## Instructions to follow
For the data below, say how many lines contain "openen". Only the number should be given.

## Working data

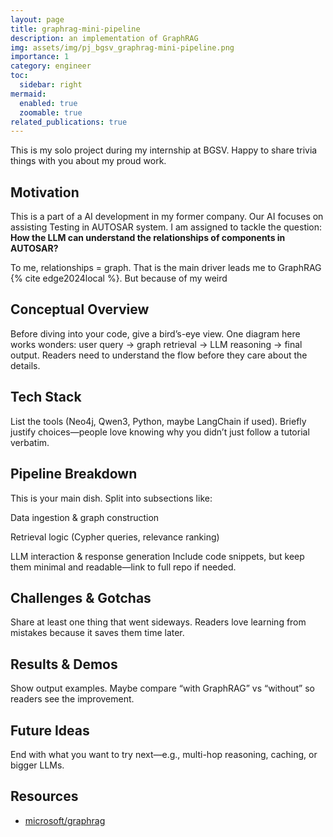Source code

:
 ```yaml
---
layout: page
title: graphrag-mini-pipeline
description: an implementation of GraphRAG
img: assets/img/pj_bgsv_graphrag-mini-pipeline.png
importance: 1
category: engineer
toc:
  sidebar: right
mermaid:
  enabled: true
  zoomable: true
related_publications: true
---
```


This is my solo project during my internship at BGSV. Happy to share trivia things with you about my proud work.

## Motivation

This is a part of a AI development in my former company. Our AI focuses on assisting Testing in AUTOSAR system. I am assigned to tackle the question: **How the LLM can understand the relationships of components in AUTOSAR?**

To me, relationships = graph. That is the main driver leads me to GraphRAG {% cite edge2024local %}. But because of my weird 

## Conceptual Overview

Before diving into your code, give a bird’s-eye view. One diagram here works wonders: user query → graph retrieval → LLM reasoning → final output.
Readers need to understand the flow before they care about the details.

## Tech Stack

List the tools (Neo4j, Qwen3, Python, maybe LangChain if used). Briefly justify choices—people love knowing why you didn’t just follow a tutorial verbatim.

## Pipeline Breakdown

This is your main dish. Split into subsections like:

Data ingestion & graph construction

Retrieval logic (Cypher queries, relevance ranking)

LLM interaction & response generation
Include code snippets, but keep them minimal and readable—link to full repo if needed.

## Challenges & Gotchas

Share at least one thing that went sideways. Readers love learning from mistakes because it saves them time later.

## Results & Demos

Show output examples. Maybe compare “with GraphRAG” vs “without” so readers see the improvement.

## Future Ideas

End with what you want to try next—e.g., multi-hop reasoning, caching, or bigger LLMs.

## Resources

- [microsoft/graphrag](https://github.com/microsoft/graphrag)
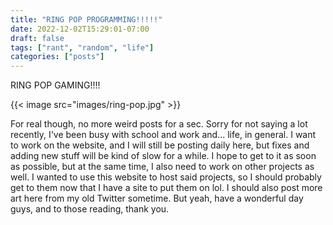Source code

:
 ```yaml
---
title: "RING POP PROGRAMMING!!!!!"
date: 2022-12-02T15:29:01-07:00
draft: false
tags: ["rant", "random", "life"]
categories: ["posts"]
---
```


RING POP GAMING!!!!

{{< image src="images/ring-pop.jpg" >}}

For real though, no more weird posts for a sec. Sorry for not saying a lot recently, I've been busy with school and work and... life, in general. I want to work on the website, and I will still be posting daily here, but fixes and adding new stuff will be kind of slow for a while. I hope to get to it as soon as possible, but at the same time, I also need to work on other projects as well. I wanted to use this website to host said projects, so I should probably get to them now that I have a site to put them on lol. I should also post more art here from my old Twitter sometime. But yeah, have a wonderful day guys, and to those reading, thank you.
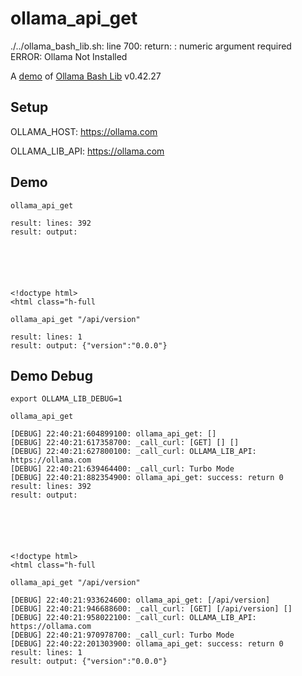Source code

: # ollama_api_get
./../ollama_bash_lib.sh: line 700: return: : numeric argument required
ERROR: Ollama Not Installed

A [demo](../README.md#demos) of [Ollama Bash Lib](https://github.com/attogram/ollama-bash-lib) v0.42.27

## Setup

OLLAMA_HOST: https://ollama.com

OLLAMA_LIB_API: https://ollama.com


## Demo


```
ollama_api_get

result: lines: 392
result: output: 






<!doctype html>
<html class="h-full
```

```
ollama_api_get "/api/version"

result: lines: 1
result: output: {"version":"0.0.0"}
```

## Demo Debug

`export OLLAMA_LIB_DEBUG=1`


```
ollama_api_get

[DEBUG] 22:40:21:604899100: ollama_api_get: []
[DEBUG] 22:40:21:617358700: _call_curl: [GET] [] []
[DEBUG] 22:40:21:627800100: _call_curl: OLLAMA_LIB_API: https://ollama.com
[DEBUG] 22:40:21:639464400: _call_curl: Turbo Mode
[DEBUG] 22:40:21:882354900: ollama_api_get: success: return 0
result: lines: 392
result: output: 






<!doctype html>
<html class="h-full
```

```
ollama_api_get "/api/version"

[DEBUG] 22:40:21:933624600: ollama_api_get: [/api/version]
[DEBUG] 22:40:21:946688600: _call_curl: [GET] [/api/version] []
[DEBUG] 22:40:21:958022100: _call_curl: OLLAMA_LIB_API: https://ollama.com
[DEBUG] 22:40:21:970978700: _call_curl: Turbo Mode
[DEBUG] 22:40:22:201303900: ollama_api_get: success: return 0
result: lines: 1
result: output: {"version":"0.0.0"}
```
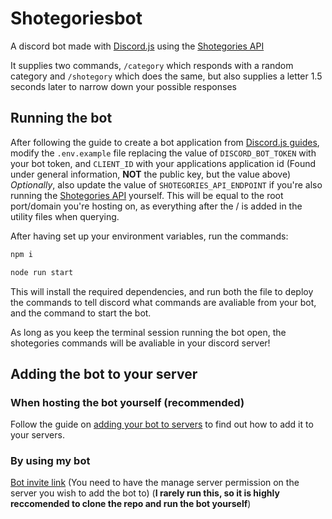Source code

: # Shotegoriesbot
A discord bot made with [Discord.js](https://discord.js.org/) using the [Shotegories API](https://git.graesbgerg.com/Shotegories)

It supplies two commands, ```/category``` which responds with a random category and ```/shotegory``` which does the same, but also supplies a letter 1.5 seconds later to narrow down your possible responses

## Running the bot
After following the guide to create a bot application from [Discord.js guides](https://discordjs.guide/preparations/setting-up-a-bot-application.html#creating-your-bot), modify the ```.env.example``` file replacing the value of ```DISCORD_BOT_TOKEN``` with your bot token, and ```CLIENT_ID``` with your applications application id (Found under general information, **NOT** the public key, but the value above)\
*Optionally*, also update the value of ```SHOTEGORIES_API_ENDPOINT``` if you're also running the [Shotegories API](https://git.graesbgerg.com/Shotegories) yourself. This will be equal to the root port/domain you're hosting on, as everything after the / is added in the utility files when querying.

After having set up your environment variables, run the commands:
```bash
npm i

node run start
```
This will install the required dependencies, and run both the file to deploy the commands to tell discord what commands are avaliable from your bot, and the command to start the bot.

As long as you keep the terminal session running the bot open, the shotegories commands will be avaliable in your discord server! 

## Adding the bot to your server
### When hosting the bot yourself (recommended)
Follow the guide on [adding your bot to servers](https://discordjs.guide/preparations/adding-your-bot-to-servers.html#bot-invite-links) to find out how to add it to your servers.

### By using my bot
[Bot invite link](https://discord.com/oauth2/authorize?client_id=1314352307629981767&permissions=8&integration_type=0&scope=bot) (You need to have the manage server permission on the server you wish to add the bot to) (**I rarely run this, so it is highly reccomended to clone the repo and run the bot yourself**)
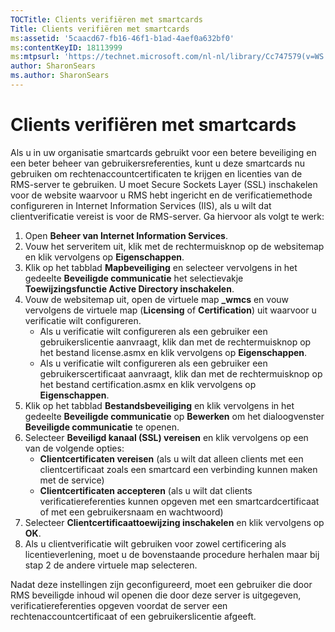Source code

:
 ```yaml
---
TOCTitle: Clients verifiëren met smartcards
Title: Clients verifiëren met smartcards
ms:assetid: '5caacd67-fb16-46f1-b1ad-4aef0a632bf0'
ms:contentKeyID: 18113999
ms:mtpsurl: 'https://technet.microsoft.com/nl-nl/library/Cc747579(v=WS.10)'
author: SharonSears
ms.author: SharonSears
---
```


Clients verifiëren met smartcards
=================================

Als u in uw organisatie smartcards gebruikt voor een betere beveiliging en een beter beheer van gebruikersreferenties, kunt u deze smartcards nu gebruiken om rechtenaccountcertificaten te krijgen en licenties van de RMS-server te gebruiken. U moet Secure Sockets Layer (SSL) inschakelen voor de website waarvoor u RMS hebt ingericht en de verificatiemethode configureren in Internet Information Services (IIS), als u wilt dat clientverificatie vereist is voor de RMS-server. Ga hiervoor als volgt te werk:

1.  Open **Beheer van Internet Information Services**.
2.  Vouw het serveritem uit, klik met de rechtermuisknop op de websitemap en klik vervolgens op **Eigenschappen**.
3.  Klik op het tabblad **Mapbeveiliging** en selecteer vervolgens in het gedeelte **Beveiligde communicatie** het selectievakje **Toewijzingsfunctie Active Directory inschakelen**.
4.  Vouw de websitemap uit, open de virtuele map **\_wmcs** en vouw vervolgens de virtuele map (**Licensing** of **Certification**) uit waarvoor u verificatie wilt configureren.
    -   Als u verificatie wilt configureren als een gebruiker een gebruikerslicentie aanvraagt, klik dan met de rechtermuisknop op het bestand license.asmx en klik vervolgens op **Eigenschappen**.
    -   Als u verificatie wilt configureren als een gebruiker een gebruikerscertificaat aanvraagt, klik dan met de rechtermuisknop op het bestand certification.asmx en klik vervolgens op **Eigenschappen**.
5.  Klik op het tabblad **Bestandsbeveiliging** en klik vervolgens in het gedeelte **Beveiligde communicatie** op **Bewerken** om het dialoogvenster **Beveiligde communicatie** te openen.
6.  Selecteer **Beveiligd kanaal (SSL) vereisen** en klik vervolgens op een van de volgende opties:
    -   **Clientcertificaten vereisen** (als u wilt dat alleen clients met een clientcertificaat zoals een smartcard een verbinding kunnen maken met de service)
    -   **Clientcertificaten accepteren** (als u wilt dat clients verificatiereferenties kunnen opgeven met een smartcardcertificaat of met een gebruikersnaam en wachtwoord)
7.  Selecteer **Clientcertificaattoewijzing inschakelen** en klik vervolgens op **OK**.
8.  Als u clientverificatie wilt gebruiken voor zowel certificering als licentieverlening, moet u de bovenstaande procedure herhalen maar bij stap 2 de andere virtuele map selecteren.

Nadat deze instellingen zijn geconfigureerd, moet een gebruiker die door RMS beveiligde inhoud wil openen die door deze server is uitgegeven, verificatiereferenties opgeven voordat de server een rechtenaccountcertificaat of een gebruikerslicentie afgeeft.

## Task solution
2